EXERCISE INSTRUCTIONS: Return exactly the span of lines in the following data that opens with the line containing "solnd~ ~ & 近红外直射入射太阳辐射" and closes with the line containing "srvd ~ ~ & 地表反射的可见光直射入射太阳辐射". Include nothing else.

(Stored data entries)
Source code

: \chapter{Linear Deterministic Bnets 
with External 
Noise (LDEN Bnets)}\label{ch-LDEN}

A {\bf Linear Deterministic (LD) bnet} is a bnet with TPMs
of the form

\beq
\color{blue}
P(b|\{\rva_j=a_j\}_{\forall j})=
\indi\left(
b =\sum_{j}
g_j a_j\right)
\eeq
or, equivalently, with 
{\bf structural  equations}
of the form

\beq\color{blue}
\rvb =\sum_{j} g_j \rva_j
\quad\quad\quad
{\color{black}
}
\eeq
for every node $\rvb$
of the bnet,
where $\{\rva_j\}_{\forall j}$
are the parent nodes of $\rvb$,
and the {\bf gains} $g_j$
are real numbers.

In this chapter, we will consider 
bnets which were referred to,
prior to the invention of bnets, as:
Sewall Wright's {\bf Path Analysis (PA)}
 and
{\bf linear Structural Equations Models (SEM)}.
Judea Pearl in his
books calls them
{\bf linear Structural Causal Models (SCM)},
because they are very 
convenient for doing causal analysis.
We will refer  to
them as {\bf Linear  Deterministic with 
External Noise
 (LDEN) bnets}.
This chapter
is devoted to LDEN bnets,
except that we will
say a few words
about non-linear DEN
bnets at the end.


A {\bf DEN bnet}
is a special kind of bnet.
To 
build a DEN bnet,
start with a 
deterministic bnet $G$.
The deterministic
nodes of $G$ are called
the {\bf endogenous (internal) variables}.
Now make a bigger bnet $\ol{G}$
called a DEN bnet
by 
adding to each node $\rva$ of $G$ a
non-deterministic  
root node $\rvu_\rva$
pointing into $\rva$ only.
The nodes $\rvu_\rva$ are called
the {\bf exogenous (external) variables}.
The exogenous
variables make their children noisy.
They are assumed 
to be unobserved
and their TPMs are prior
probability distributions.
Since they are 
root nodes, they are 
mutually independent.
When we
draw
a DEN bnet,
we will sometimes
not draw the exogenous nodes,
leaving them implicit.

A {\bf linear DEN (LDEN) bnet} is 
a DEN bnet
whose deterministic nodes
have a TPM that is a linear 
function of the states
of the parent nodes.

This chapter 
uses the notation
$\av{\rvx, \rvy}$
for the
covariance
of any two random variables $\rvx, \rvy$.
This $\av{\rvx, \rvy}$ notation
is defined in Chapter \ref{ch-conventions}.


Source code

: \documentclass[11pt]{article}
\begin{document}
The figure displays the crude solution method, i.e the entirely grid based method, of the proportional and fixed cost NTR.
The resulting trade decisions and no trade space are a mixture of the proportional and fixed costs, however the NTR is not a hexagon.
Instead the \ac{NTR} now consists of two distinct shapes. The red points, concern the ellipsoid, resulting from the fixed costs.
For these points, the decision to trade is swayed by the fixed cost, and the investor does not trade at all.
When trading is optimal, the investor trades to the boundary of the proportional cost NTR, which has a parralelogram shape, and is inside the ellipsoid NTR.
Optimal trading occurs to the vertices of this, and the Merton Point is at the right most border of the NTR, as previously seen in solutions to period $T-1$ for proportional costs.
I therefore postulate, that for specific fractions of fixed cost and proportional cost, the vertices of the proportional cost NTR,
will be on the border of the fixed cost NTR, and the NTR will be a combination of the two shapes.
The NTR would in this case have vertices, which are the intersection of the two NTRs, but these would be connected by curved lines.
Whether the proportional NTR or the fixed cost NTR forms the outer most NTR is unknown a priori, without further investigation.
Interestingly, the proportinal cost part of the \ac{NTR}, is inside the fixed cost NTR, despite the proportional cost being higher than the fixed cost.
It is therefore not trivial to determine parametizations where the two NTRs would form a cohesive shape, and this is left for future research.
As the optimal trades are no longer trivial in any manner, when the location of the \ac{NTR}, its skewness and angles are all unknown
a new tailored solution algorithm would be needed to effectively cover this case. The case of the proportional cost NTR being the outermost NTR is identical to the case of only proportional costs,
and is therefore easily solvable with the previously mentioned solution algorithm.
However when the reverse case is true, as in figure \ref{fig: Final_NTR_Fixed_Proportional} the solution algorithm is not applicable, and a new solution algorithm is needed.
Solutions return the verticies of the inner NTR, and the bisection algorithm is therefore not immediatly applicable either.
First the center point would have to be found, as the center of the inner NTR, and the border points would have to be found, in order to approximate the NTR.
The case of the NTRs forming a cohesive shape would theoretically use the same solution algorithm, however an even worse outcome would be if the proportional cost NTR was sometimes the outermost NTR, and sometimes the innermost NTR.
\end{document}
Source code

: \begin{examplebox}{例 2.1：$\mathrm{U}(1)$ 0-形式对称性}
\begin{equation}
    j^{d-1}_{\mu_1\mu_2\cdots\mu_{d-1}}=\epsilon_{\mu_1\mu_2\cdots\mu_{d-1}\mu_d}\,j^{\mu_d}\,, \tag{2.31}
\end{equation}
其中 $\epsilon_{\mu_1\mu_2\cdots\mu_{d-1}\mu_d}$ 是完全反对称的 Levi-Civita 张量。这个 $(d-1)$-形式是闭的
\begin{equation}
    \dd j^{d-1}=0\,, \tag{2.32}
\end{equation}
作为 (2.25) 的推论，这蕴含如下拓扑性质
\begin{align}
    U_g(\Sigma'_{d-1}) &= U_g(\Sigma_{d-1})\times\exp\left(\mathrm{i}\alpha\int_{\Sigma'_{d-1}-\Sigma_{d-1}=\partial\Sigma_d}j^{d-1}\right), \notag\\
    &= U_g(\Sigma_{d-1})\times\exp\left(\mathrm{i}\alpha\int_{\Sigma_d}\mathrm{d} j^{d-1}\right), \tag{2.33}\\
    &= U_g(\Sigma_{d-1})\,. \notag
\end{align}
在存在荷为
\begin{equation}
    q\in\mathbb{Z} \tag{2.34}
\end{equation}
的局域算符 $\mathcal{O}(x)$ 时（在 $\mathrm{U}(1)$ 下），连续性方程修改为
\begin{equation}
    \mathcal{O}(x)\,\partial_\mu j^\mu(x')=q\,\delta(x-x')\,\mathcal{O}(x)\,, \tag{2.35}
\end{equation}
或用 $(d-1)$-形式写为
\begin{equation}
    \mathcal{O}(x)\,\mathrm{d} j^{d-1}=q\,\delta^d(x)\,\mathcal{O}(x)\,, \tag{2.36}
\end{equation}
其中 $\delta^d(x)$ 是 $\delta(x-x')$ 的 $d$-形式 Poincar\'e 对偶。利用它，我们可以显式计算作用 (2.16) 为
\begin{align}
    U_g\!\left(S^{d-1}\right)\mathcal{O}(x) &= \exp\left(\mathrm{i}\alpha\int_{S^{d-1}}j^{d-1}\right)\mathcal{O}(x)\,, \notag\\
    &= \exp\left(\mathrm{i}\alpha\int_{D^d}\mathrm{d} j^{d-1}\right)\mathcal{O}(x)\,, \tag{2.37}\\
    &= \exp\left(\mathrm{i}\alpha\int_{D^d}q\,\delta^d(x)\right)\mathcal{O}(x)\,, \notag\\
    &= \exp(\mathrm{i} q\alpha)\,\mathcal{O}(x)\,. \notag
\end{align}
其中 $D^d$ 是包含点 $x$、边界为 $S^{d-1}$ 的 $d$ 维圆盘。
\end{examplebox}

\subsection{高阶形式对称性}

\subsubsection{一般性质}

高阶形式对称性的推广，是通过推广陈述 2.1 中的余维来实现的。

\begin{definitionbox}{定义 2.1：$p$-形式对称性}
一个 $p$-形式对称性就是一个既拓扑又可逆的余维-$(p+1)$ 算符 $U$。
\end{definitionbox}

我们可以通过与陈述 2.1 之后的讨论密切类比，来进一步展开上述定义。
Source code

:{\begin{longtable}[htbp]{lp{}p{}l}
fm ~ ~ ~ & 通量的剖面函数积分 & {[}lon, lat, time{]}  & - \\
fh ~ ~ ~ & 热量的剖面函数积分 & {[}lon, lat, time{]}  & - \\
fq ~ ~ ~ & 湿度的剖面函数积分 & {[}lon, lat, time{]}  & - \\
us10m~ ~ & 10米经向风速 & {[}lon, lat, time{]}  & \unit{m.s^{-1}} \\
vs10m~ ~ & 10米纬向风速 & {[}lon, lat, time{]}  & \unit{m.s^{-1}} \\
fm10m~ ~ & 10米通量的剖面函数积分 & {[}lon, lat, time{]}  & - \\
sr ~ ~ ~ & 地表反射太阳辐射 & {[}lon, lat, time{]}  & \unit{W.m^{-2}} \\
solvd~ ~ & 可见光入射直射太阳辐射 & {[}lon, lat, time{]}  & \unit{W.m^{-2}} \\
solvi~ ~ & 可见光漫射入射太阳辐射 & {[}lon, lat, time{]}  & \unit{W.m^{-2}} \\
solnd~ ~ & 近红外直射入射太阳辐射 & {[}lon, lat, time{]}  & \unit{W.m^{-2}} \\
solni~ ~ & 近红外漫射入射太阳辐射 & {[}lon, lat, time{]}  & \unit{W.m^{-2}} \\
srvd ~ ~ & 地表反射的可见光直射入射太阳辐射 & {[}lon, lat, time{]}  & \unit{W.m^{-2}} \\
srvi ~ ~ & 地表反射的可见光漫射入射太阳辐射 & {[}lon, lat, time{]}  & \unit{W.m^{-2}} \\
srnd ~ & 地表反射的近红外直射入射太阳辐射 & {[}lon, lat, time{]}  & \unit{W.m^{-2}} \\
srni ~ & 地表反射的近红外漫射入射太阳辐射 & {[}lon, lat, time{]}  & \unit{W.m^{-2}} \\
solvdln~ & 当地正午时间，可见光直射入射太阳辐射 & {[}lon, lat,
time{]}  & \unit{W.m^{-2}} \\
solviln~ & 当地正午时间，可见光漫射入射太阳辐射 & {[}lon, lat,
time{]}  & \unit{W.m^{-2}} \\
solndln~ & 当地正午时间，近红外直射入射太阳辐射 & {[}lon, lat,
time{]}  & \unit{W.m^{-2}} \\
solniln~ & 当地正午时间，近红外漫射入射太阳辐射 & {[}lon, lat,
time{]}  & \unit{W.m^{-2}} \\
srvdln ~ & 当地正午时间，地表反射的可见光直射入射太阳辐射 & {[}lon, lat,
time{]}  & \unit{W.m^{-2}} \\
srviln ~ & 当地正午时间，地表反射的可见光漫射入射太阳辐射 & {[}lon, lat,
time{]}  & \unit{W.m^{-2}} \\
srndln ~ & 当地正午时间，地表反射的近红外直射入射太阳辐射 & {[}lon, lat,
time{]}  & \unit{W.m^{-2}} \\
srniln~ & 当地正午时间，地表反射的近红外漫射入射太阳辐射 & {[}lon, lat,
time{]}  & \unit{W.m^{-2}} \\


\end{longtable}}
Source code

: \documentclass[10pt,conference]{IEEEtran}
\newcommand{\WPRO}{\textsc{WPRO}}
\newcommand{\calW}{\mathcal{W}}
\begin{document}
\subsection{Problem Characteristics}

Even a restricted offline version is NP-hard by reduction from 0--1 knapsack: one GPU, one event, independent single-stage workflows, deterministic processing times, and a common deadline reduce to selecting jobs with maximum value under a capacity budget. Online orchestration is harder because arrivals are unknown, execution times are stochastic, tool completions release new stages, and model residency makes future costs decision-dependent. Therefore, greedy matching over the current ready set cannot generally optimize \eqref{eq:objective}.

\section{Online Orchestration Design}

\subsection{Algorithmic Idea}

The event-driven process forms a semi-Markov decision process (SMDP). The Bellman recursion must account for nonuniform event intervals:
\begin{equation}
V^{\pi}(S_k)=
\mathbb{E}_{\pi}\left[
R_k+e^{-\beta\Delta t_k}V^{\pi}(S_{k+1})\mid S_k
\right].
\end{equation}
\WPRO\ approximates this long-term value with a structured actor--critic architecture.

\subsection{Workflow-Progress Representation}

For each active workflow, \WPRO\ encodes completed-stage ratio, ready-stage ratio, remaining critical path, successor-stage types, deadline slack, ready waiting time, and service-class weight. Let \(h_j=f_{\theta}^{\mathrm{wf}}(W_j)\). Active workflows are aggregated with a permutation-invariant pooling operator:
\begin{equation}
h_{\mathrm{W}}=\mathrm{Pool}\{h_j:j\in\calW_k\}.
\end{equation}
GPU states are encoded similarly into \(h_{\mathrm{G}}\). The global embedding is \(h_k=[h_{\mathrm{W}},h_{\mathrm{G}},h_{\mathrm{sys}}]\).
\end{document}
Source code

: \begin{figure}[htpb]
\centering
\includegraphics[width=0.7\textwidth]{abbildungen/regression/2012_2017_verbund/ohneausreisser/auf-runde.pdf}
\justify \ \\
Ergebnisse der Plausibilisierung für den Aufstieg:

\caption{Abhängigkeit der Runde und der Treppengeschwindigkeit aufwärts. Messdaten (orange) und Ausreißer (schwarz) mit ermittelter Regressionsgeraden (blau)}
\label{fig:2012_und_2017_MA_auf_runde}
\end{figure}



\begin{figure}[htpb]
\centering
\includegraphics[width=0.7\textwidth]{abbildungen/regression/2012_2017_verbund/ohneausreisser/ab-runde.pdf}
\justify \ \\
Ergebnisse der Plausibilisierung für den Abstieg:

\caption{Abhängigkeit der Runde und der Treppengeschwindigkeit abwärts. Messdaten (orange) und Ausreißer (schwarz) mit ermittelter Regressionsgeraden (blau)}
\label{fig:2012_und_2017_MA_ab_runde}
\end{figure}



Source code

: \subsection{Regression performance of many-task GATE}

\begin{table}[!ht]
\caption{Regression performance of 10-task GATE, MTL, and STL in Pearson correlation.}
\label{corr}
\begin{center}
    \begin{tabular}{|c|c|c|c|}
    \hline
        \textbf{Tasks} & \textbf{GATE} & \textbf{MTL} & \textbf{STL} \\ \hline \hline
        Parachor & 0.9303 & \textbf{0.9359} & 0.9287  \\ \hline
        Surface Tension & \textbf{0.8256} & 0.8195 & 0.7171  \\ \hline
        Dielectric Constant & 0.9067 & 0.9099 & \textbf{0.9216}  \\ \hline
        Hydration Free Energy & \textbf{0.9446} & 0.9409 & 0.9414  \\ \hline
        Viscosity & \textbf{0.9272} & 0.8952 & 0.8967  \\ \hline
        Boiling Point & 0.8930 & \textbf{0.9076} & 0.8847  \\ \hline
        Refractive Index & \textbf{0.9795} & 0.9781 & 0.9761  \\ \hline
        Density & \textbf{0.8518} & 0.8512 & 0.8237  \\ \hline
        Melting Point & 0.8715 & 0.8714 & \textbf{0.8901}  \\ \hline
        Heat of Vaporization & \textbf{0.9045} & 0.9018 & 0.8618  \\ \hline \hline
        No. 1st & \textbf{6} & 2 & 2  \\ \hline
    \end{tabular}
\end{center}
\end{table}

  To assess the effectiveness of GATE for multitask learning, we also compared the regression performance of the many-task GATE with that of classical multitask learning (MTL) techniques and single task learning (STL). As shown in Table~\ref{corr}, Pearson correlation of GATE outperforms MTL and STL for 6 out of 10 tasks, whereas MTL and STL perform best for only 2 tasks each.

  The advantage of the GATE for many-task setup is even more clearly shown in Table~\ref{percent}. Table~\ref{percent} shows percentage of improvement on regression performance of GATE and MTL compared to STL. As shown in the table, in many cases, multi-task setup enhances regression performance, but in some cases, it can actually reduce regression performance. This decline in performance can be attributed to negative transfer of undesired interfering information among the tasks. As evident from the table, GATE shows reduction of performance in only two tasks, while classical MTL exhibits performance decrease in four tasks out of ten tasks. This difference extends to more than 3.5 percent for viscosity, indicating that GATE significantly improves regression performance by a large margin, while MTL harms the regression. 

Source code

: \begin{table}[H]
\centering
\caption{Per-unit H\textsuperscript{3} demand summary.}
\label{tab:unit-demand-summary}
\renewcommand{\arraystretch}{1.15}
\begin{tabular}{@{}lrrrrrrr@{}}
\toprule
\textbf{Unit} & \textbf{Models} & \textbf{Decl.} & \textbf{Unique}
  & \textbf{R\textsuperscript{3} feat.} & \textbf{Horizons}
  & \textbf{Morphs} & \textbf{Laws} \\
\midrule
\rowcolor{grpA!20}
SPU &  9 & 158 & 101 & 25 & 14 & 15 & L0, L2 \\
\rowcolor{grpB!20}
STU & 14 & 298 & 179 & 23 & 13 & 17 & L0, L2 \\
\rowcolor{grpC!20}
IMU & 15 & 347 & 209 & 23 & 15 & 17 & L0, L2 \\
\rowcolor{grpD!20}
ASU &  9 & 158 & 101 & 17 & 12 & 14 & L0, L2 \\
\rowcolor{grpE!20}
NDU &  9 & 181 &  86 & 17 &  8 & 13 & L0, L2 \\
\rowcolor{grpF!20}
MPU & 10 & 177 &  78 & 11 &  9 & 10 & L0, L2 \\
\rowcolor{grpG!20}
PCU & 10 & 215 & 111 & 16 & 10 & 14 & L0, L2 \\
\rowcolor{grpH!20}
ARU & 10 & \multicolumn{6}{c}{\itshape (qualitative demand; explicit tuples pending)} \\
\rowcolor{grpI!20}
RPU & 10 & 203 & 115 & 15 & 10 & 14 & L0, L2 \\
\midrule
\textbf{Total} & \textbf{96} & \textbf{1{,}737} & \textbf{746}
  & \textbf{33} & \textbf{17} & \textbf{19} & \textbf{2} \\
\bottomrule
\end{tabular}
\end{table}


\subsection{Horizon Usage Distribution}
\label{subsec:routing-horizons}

ANSWER SPACE:
solnd~ ~ & 近红外直射入射太阳辐射 & {[}lon, lat, time{]}  & \unit{W.m^{-2}} \\
solni~ ~ & 近红外漫射入射太阳辐射 & {[}lon, lat, time{]}  & \unit{W.m^{-2}} \\
srvd ~ ~ & 地表反射的可见光直射入射太阳辐射 & {[}lon, lat, time{]}  & \unit{W.m^{-2}} \\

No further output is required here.